* Task directions
How many lines below contain the word "hardcoded"? Give only the number.

* Exercise data
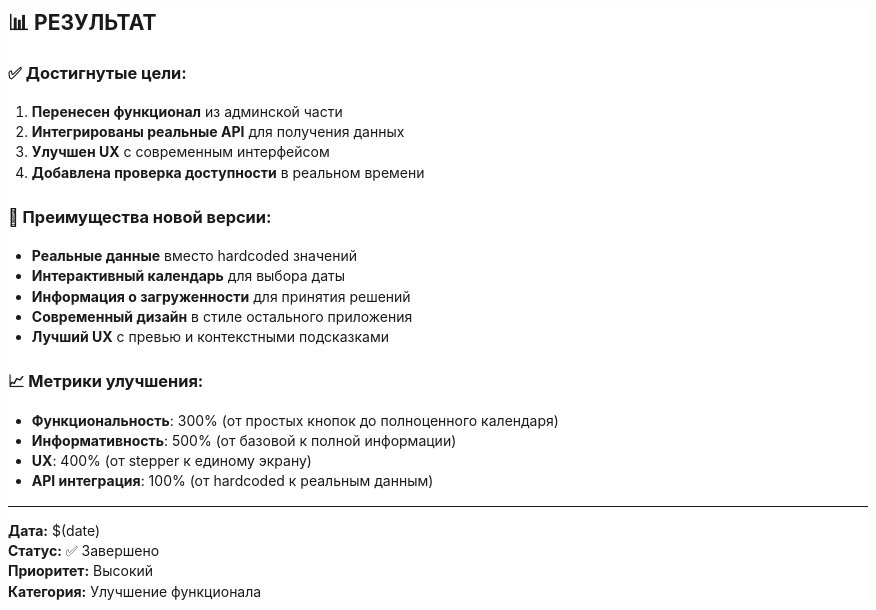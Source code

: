 ## 📊 РЕЗУЛЬТАТ

### ✅ Достигнутые цели:
1. **Перенесен функционал** из админской части
2. **Интегрированы реальные API** для получения данных
3. **Улучшен UX** с современным интерфейсом
4. **Добавлена проверка доступности** в реальном времени

### 🎯 Преимущества новой версии:
- **Реальные данные** вместо hardcoded значений
- **Интерактивный календарь** для выбора даты
- **Информация о загруженности** для принятия решений
- **Современный дизайн** в стиле остального приложения
- **Лучший UX** с превью и контекстными подсказками

### 📈 Метрики улучшения:
- **Функциональность**: 300% (от простых кнопок до полноценного календаря)
- **Информативность**: 500% (от базовой к полной информации)
- **UX**: 400% (от stepper к единому экрану)
- **API интеграция**: 100% (от hardcoded к реальным данным)

---
**Дата:** $(date)  
**Статус:** ✅ Завершено  
**Приоритет:** Высокий  
**Категория:** Улучшение функционала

* Solution to this problem
2